The Sugarille growing site was already devoted to the cultivation of grapes for wine by the mid-16th century (1541). The name Sugarille (SOO-gah-REEL-leh) is derived from the Latin suber (sughero in Italian), meaning cork oak, possibly because cork trees were found there. Here, in the estate’s top growing site, white rocky soils (poor in nutrients and rich in calcareous clay), excellent drainage, south-western exposure, and ventilation arriving from the Tyrrhenian sea to the west create the ideal conditions for a long-lived, structured expression of Sangiovese Grosso.
The winery uses 100% Sangiovese Grosso grape variety to make this wine. The fermentation process took place in stainless steel vats and the wine is aged in barrique for twelve months (first-, second-, and third- passage casks), and another 12 months in botti (large thirty-year-old casks)

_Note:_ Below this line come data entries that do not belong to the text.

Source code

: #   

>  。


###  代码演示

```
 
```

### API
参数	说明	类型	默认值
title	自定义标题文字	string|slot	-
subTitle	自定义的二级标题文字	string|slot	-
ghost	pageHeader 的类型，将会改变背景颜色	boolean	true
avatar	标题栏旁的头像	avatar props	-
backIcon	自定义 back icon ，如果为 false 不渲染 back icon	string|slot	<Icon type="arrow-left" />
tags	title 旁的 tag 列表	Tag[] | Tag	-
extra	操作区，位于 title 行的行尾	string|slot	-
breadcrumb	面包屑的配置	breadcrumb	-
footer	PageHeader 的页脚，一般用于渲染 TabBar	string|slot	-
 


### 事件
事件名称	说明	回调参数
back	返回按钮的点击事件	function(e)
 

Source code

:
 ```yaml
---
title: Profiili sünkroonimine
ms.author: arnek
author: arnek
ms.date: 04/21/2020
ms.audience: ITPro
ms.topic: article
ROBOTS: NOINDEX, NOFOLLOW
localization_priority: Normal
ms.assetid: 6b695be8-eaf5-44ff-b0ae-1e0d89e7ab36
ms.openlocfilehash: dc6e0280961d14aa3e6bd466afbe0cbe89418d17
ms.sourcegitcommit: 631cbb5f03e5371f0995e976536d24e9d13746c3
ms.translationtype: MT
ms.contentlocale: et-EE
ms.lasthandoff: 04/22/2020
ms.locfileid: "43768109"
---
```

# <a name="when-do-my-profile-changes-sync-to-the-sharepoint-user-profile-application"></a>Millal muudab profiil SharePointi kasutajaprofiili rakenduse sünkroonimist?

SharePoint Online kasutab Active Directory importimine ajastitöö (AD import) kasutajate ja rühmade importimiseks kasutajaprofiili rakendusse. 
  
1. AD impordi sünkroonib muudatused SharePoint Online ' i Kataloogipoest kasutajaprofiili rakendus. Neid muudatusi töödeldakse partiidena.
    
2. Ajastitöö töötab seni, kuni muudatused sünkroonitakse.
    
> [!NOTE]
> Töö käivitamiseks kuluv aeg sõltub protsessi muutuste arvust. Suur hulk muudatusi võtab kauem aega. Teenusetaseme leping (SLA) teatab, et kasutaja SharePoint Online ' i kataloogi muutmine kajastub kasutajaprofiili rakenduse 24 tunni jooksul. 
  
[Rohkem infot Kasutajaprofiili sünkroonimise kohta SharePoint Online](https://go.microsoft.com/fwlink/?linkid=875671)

The 2007 Brunello di Montalcino Sugarille is dazzling. Bright, deep red. Higher-toned and more floral on the nose than the Rennina, showing pungent red cherry, marzipan, gingerbread and Asian spice aromas. Dark fruit, tar, licorice and smoke come to life in this dramatic, large-scaled Brunello. Balanced and delicious. Bold and elegant at the same time.
Finishes with very sweet, lush tannins and excellent structure and nerve for a graceful evolution in bottle. This wine will be delicious in a few years but it will continue to develop in complexity for at least 25 years.